● Required work
Please copy every line from the following entries in which the word "타입으로" appears.
*** Opening of Supplied data ***
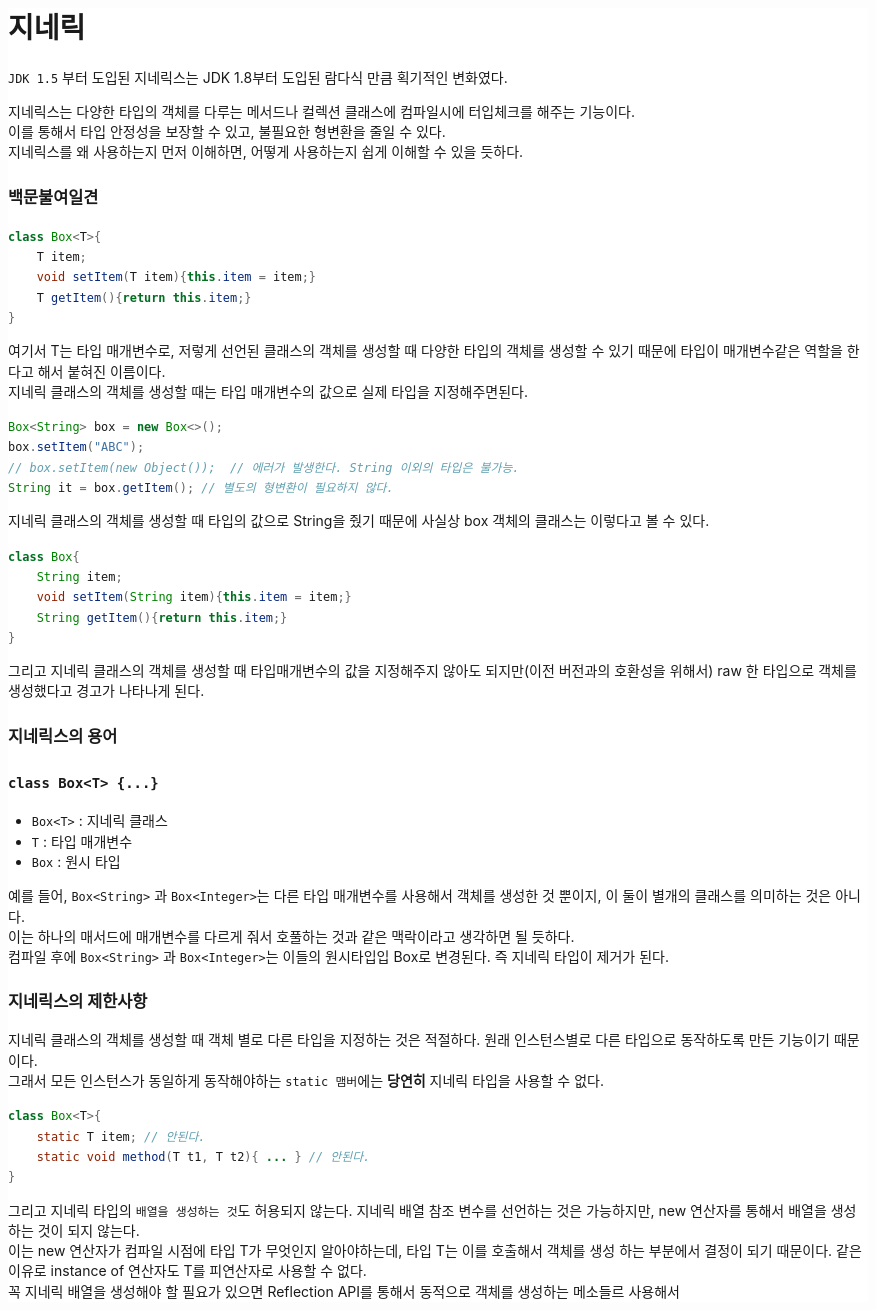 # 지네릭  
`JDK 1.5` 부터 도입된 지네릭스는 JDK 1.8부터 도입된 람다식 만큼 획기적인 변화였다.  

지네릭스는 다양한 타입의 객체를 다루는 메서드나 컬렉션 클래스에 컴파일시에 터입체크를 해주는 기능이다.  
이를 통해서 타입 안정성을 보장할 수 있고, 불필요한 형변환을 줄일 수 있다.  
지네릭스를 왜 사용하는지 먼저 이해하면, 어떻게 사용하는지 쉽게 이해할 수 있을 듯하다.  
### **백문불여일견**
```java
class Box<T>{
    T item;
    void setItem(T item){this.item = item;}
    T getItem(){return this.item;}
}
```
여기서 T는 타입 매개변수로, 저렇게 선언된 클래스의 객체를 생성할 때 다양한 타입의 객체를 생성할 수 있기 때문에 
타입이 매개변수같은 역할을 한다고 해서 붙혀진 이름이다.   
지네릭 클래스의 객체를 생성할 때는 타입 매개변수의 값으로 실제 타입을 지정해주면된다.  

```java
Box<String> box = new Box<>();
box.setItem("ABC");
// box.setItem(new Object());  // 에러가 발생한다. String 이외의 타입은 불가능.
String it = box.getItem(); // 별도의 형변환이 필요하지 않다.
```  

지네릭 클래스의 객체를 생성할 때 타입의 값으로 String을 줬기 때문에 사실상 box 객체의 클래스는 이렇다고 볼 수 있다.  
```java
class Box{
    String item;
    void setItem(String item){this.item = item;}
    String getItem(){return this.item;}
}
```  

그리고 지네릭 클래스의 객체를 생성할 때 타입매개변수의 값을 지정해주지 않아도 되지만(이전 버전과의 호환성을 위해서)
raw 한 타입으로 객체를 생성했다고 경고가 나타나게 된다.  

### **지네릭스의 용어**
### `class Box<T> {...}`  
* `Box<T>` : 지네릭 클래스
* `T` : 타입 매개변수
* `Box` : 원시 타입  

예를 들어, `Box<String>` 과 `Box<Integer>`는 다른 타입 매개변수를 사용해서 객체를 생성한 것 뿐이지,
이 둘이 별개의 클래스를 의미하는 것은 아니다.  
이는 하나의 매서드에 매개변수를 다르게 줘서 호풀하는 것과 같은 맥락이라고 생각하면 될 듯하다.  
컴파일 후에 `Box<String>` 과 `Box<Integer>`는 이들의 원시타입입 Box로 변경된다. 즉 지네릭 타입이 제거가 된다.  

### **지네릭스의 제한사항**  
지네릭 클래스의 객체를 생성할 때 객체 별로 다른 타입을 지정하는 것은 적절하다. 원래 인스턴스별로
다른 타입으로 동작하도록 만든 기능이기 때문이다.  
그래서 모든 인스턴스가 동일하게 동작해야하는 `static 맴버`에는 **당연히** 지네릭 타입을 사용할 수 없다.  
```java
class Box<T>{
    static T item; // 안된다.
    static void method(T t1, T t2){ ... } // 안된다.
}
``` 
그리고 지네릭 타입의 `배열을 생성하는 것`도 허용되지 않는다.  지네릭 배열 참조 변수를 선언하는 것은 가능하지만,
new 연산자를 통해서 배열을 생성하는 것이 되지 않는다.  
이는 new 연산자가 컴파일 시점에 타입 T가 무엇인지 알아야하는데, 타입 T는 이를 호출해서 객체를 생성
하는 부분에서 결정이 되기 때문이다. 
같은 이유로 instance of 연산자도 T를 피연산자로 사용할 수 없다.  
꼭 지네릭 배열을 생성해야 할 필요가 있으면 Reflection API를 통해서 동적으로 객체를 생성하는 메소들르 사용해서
*** Close of Supplied data ***
*** Opening of Supplied data ***
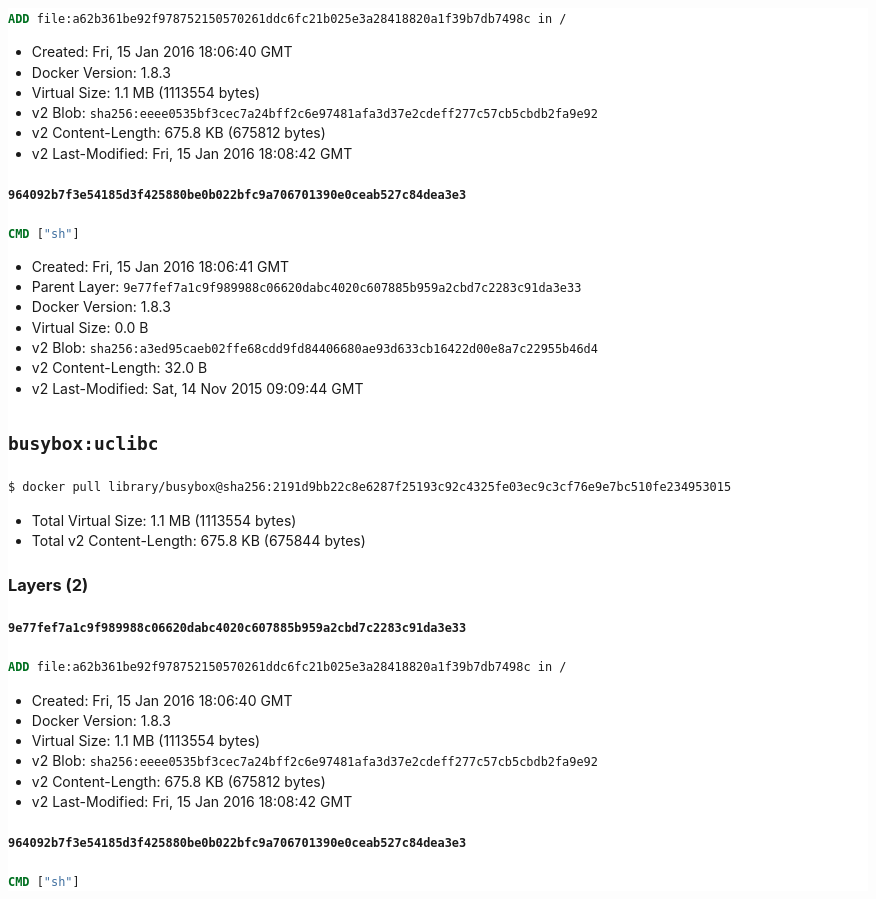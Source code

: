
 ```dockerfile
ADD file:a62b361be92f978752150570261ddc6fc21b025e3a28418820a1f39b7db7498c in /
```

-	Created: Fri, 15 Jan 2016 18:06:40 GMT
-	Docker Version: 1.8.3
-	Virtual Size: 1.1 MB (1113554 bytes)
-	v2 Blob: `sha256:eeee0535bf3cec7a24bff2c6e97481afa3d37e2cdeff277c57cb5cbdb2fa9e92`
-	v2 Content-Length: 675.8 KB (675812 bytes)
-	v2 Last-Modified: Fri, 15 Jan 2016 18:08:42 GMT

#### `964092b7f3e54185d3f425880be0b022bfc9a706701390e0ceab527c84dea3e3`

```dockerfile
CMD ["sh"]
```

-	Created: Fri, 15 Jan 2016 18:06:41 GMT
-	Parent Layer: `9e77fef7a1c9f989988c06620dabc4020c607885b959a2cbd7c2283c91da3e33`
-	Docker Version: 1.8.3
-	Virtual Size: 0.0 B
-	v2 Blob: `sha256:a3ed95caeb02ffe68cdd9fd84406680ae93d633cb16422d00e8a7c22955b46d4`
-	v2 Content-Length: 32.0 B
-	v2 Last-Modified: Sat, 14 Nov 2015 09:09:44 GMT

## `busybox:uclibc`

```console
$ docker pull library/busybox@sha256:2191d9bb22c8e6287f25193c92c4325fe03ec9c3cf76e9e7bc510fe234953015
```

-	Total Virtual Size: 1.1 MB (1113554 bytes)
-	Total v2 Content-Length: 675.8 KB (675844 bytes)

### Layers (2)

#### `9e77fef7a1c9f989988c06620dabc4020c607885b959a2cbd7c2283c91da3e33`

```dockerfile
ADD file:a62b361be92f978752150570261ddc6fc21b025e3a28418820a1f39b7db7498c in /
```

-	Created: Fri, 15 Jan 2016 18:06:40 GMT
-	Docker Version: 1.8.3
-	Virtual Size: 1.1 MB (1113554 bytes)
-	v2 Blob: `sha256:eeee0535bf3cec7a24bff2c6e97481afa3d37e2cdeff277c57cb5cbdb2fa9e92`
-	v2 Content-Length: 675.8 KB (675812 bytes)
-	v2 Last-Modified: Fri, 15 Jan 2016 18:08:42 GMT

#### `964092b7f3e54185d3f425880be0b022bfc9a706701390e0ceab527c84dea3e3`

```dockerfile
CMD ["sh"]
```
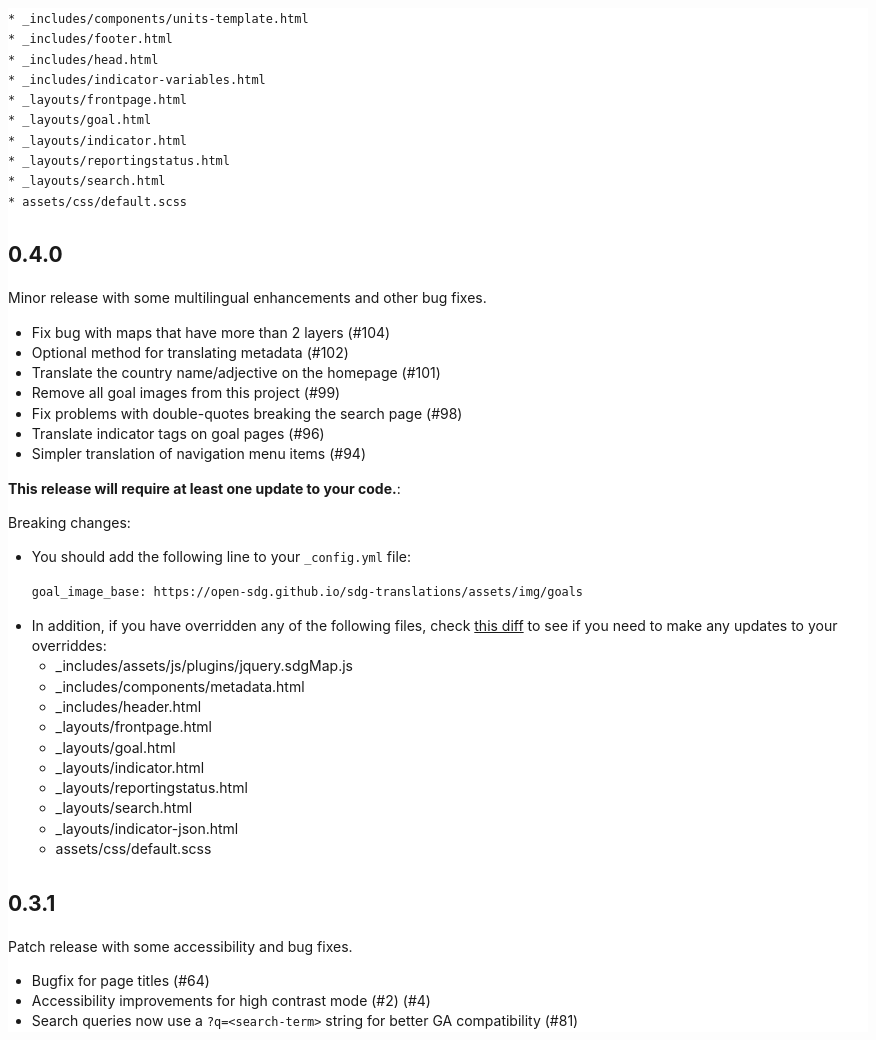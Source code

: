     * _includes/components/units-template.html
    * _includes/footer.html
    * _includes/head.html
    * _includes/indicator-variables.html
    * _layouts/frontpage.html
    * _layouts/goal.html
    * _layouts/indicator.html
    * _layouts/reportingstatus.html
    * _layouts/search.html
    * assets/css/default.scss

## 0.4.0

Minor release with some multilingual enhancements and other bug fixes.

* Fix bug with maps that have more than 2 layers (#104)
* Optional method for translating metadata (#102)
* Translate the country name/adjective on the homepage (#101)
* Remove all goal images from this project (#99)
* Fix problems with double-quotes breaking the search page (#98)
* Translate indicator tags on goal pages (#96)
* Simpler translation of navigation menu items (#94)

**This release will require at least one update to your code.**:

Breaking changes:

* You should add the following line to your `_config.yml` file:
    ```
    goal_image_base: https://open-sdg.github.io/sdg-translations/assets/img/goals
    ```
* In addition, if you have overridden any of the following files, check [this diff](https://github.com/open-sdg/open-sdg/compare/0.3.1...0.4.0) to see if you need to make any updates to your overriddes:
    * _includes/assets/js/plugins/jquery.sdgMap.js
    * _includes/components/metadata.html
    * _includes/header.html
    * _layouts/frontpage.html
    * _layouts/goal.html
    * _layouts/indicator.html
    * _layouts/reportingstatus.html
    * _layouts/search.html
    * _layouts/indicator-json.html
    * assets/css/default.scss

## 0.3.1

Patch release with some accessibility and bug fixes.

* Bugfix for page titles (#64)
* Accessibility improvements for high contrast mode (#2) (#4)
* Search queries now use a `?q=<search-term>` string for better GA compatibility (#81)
*** Close of Supplied data ***
● Completed exercise
raw 한 타입으로 객체를 생성했다고 경고가 나타나게 된다.  
다른 타입으로 동작하도록 만든 기능이기 때문이다.  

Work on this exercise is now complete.